* [Supplied data]
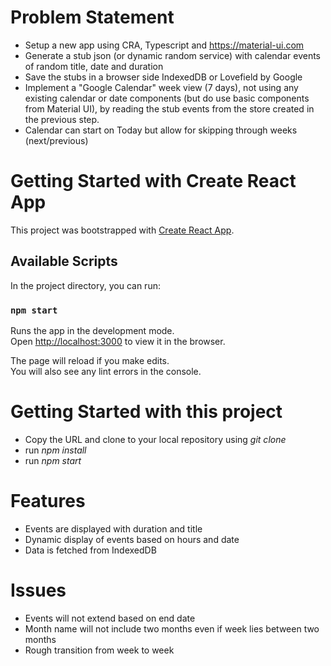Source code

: # Problem Statement
* Setup a new app using CRA, Typescript and https://material-ui.com
* Generate a stub json (or dynamic random service) with calendar events of random title, date and duration
* Save the stubs in a browser side IndexedDB or Lovefield by Google
* Implement a "Google Calendar" week view (7 days), not using any existing calendar or date components (but do use basic components from Material UI), by reading the stub events from the store created in the previous step.
* Calendar can start on Today but allow for skipping through weeks (next/previous)

# Getting Started with Create React App

This project was bootstrapped with [Create React App](https://github.com/facebook/create-react-app).

## Available Scripts

In the project directory, you can run:

### `npm start`

Runs the app in the development mode.\
Open [http://localhost:3000](http://localhost:3000) to view it in the browser.

The page will reload if you make edits.\
You will also see any lint errors in the console.

# Getting Started with this project
* Copy the URL and clone to your local repository using *git clone*
* run *npm install*
* run *npm start*

# Features
* Events are displayed with duration and title
* Dynamic display of events based on hours and date
* Data is fetched from IndexedDB

# Issues
* Events will not extend based on end date
* Month name will not include two months even if week lies between two months
* Rough transition from week to week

* [What is needed] Retype nothing except the lines from the line holding "The page will reload if you make edits.\" through the last line of the entries, both included.

* [Task output]
The page will reload if you make edits.\
You will also see any lint errors in the console.

# Getting Started with this project
* Copy the URL and clone to your local repository using *git clone*
* run *npm install*
* run *npm start*

# Features
* Events are displayed with duration and title
* Dynamic display of events based on hours and date
* Data is fetched from IndexedDB

# Issues
* Events will not extend based on end date
* Month name will not include two months even if week lies between two months
* Rough transition from week to week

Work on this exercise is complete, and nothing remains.